Degli anni Settanta sono i primi allarmanti rapporti di Amnesty International e dell’Onu. Ma la setta fu sciolta solo nel 1991, dopo la fine della sanguinosa dittatura militare. Nel 2011 la giustizia cilena aveva ritenuto Hopp corresponsabile degli stupri e degli abusi di bambini commessi nella colonia fondata dal pedofilo Paul Schaefer. Ma l’ex direttore dell’ospedale della setta era scappato nel suo paese d’origine. E nel 2018 il tribunale di Duesseldorf ha ritenuto quella sentenza non applicabile in Germania. Adesso questo secondo, incredibile verdetto di un processo voluto dallo studio legale noto per le sue battaglie civili. Sette anni e mezzo dopo "indagini condotte in modo molto approssimativo" secondo Schüller, la sentenza di Krefeld rischia di riaprire una ferita dolorosa: molte vittime degli abusi e delle torture sono ancora vive.

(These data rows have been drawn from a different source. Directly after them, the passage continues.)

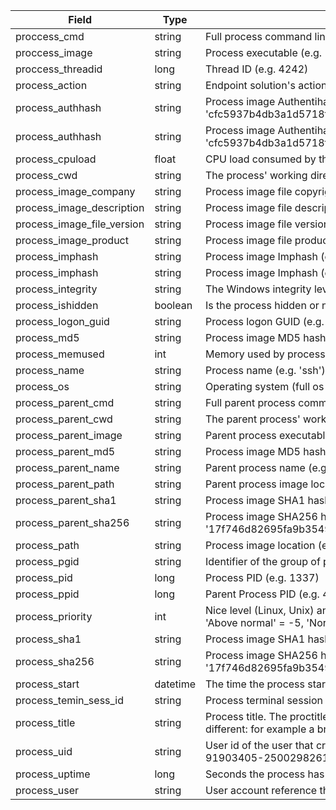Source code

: | Field | Type | Description |
|----------------------------|----------|------------------------------------------------------------------------------------------------------------------------------------------------------------------------|
| proccess_cmd | string | Full process command line (e.g. 'ssh -l user 10.0.0.16') |
| proccess_image | string | Process executable (e.g. 'C:\Windows\System32\calc.exe') |
| proccess_threadid | long | Thread ID (e.g. 4242) |
| process_action | string | Endpoint solution's action on process (e.g. 'allow', 'block') |
| process_authhash | string | Process image Authentihash (e.g. 'cfc5937b4db3a1d5718fe144b621d50b0a337854ab3f5e2df152b62627f6fd4a') |
| process_authhash | string | Process image Authentihash (e.g. 'cfc5937b4db3a1d5718fe144b621d50b0a337854ab3f5e2df152b62627f6fd4a') |
| process_cpuload | float | CPU load consumed by the process (in percent) (e.g. '98.5') |
| process_cwd | string | The process' working directory (e.g. 'C:\temp') |
| process_image_company | string | Process image file copyright (e.g. 'Microsoft Corporation') |
| process_image_description | string | Process image file description (e.g. 'Microsoft Management Console') |
| process_image_file_version | string | Process image file version (e.g. '6.1.7600.16385 (win7_rtm.090713-1255)') |
| process_image_product | string | Process image file product (e.g. 'Microsoft® Windows® Operating System') |
| process_imphash | string | Process image Imphash (e.g. 'ceefb55f764020cc5c5f8f23349ab163') |
| process_imphash | string | Process image Imphash (e.g. 'ceefb55f764020cc5c5f8f23349ab163') |
| process_integrity | string | The Windows integrity level of the process (system, high, medium, low, untrusted) |
| process_ishidden | boolean | Is the process hidden or not (e.g. false) |
| process_logon_guid | string | Process logon GUID (e.g. '{c1b49677-9fde-5d1b-0000-002064d30200}') |
| process_md5 | string | Process image MD5 hash (e.g. 'ad7b9c14083b52bc532fba5948342b98') |
| process_memused | int | Memory used by process (working set size in byte) (e.g. 120450000)  |
| process_name | string | Process name (e.g. 'ssh') |
| process_os | string | Operating system (full os information, compare Python's platform.uname()) |
| process_parent_cmd | string | Full parent process command line (e.g. 'sshd') |
| process_parent_cwd | string | The parent process' working directory (e.g. 'C:\Windows\System32') |
| process_parent_image | string | Parent process executable (e.g. 'C:\Windows\System32\svchost.exe') |
| process_parent_md5 | string | Process image MD5 hash (e.g. 'ad7b9c14083b52bc532fba5948342b98') |
| process_parent_name | string | Parent process name (e.g. 'svchost.exe') |
| process_parent_path | string | Parent process image location (e.g. 'C:\Windows') |
| process_parent_sha1 | string | Process image SHA1 hash (e.g. 'ee8cbf12d87c4d388f09b4f69bed2e91682920b5') |
| process_parent_sha256 | string | Process image SHA256 hash (e.g. '17f746d82695fa9b35493b41859d39d786d32b23a9d2e00f4011dec7a02402ae') |
| process_path | string | Process image location (e.g. '\\tsclient\temp') |
| process_pgid | string | Identifier of the group of processes the process belongs to |
| process_pid | long | Process PID (e.g. 1337) |
| process_ppid | long | Parent Process PID (e.g. 42) |
| process_priority | int | Nice level (Linux, Unix) and process priority (Windows; 'Realtime' = -20, 'High' = -15, 'Above normal' = -5, 'Normal' = 0, 'Below normal' = 10, 'Low' = 19) (e.g. -10) |
| process_sha1 | string | Process image SHA1 hash (e.g. 'ee8cbf12d87c4d388f09b4f69bed2e91682920b5') |
| process_sha256 | string | Process image SHA256 hash (e.g. '17f746d82695fa9b35493b41859d39d786d32b23a9d2e00f4011dec7a02402ae') |
| process_start | datetime | The time the process started (e.g. '2016-05-23T08:05:34.853Z') |
| process_temin_sess_id | string | Process terminal session ID (e.g. 1) |
| process_title | string | Process title. The proctitle, sometimes the same as process name. Can also be different: for example a browser setting its title to the web page currently opened. |
| process_uid | string | User id of the user that created the process (e.g. '1', 'S-1-5-21-549688327-91903405-2500298261-1000') |
| process_uptime | long | Seconds the process has been up (e.g. 127381) |
| process_user | string | User account reference that created the process (e.g. 'Administrator', 'DOM\u123') |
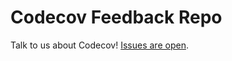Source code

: # Codecov Feedback Repo

Talk to us about Codecov! [Issues are open](https://github.com/codecov/feedback/issues).
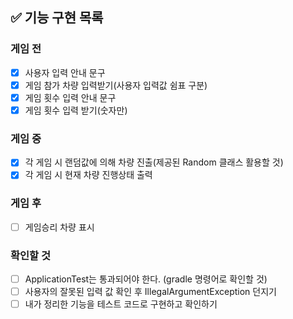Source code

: ## ✅ 기능 구현 목록

### 게임 전
- [X] 사용자 입력 안내 문구
- [X] 게임 참가 차량 입력받기(사용자 입력값 쉼표 구분)
- [X] 게임 횟수 입력 안내 문구
- [X] 게임 횟수 입력 받기(숫자만)

### 게임 중
- [X] 각 게임 시 랜덤값에 의해 차량 진출(제공된 Random 클래스 활용할 것)
- [X] 각 게임 시 현재 차량 진행상태 출력

### 게임 후
- [ ] 게임승리 차량 표시

### 확인할 것
- [ ] ApplicationTest는 통과되어야 한다. (gradle 명령어로 확인할 것)
- [ ] 사용자의 잘못된 입력 값 확인 후 IllegalArgumentException 던지기
- [ ] 내가 정리한 기능을 테스트 코드로 구현하고 확인하기
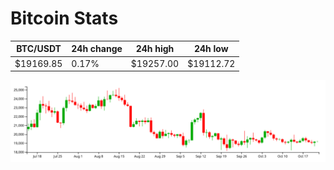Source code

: # Bitcoin Stats

BTC/USDT|24h change|24h high|24h low|
|---|---|---|---|
|$19169.85|0.17%|$19257.00|$19112.72|

<img src="./chart.svg">
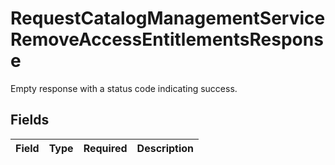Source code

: # RequestCatalogManagementServiceRemoveAccessEntitlementsResponse

Empty response with a status code indicating success.


## Fields

| Field       | Type        | Required    | Description |
| ----------- | ----------- | ----------- | ----------- |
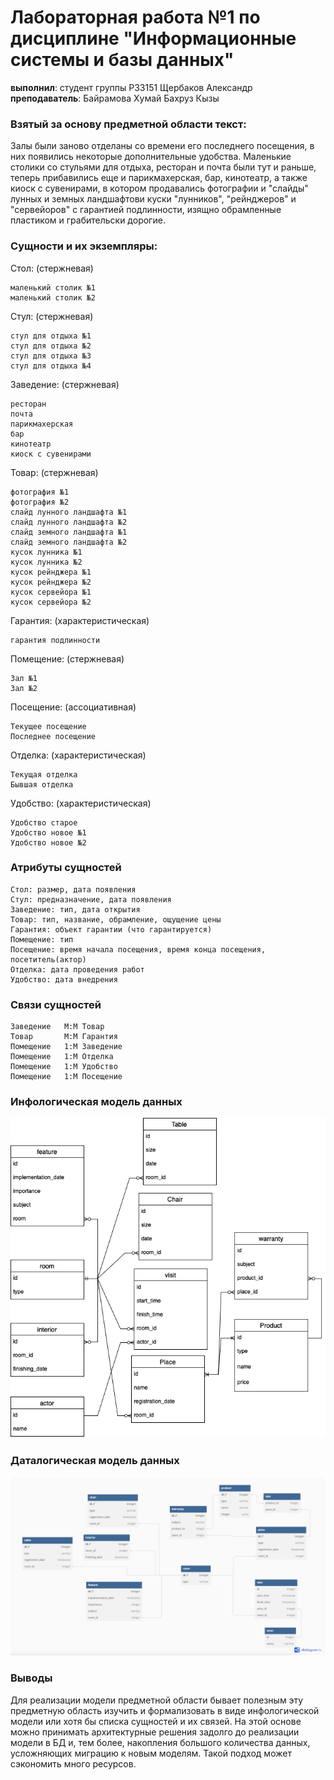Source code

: # Лабораторная работа №1 по дисциплине "Информационные системы и базы данных"

**выполнил**: студент группы P33151 Щербаков Александр \
**преподаватель**: Байрамова Хумай Бахруз Кызы

### Взятый за основу предметной области текст:

Залы были заново отделаны со времени его последнего посещения, в них появились некоторые дополнительные удобства.
Маленькие столики со стульями для отдыха, ресторан и почта были тут и раньше, теперь прибавились еще и
парикмахерская, бар, кинотеатр, а также киоск с сувенирами, в котором продавались фотографии и "слайды"
лунных и земных ландшафтови куски "лунников", "рейнджеров" и "сервейоров" с гарантией подлинности,
изящно обрамленные пластиком и грабительски дорогие.

### Сущности и их экземпляры:

Стол: (стержневая)

    маленький столик №1
    маленький столик №2

Стул: (стержневая)

    стул для отдыха №1
    стул для отдыха №2
    стул для отдыха №3
    стул для отдыха №4

Заведение: (стержневая)

    ресторан
    почта
    парикмахерская
    бар
    кинотеатр
    киоск с сувенирами

Товар: (стержневая)

    фотография №1
    фотография №2
    слайд лунного ландшафта №1
    слайд лунного ландшафта №2
    слайд земного ландшафта №1
    слайд земного ландшафта №2
    кусок лунника №1
    кусок лунника №2
    кусок рейнджера №1
    кусок рейнджера №2
    кусок сервейора №1
    кусок сервейора №2

Гарантия: (характеристическая)

    гарантия подлинности

Помещение: (стержневая)

    Зал №1
    Зал №2

Посещение: (ассоциативная)

    Текущее посещение
    Последнее посещение

Отделка: (характеристическая)

    Текущая отделка
    Бывшая отделка

Удобство: (характеристическая)

    Удобство старое
    Удобство новое №1
    Удобство новое №2


### Атрибуты сущностей

    Стол: размер, дата появления 
    Стул: предназначение, дата появления
    Заведение: тип, дата открытия
    Товар: тип, название, обрамление, ощущение цены
    Гарантия: объект гарантии (что гарантируется)
    Помещение: тип
    Посещение: время начала посещения, время конца посещения, посетитель(актор)
    Отделка: дата проведения работ
    Удобство: дата внедрения

### Связи сущностей

    Заведение   М:М Товар
    Товар       М:М Гарантия
    Помещение   1:М Заведение
    Помещение   1:М Отделка
    Помещение   1:М Удобство
    Помещение   1:М Посещение
   


### Инфологическая модель данных

![infological_model](images/info-model-drawio.png)


### Даталогическая модель данных

![datalogical_model](images/datalogical_model.png)



### Выводы

Для реализации модели предметной области бывает полезным эту предметную область изучить и формализовать в виде инфологической модели или хотя бы списка сущностей и их связей. На этой основе можно принимать архитектурные решения задолго до реализации модели в БД и, тем более, накопления большого количества данных, усложняющих миграцию к новым моделям. Такой подход может сэкономить много ресурсов.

E quelle che l’Ecchr aveva indicato come testimoni pronti a parlare, "sono state sistematicamente ignorate". E il loro carnefice può continuare a fare indisturbato la sua vita in patria.

Una testimone ignorata è Gudrun Müller, ad esempio. "Suo marito", racconta Schüller, "ha potuto riferire delle cure pesanti con gli psicofarmaci che gli inflissero lì". Molte testimonianze parlano di bambini ridotti sostanzialmente a zombi. "Ma la moglie non è mai stata ascoltata dai giudici: perché?". Un’altra falla evidente nel processo riguarda gli abusi sessuali imputati a Hopp. Schüller ricorda che nel processo cileno "una testimonianza di due pagine parlava dei suoi abusi. Per la giustizia tedesca, quelle due pagine erano insufficienti. Perché non hanno indagato per sostanziare meglio quelle accuse?". E invece, per i togati di Krefeld le prove sarebbero "insufficienti", anche quelle che lo indicano come corresponsabile nell’omicidio di tre oppositori di Pinochet scomparsi nel 1976. Secondo il politologo Jan Stehle, che da anni si occupa di Colonia Dignidad, "la decisione di Krefeld è uno schiaffo alle vittime. Che neanche furono ascoltate, in parte". Ma l’avvocato Schüller non si da per vinto: "stiamo valutando se fare ricorso", ci svela. Nell’attesa, Hopp è un uomo che per la giustizia tedesca non ha nulla da rimproverarsi. Un po' come Harald Espenhahn e Gerald Priegnitz, i due top manager tedeschi ritenuti responsabili dei sette morti nel rogo Thyssen di Torino del 2007. C'è un mandato di cattura esecutivo che da due anni nessuno si premura di eseguire. E come abbiamo scoperto noi di Repubblica, i due ex manager dello stabilimento piemontese hanno persino ripreso a lavorare al quartier generale del colosso dell'acciaio, a Duisburg. Come se la giustizia italiana non esistesse.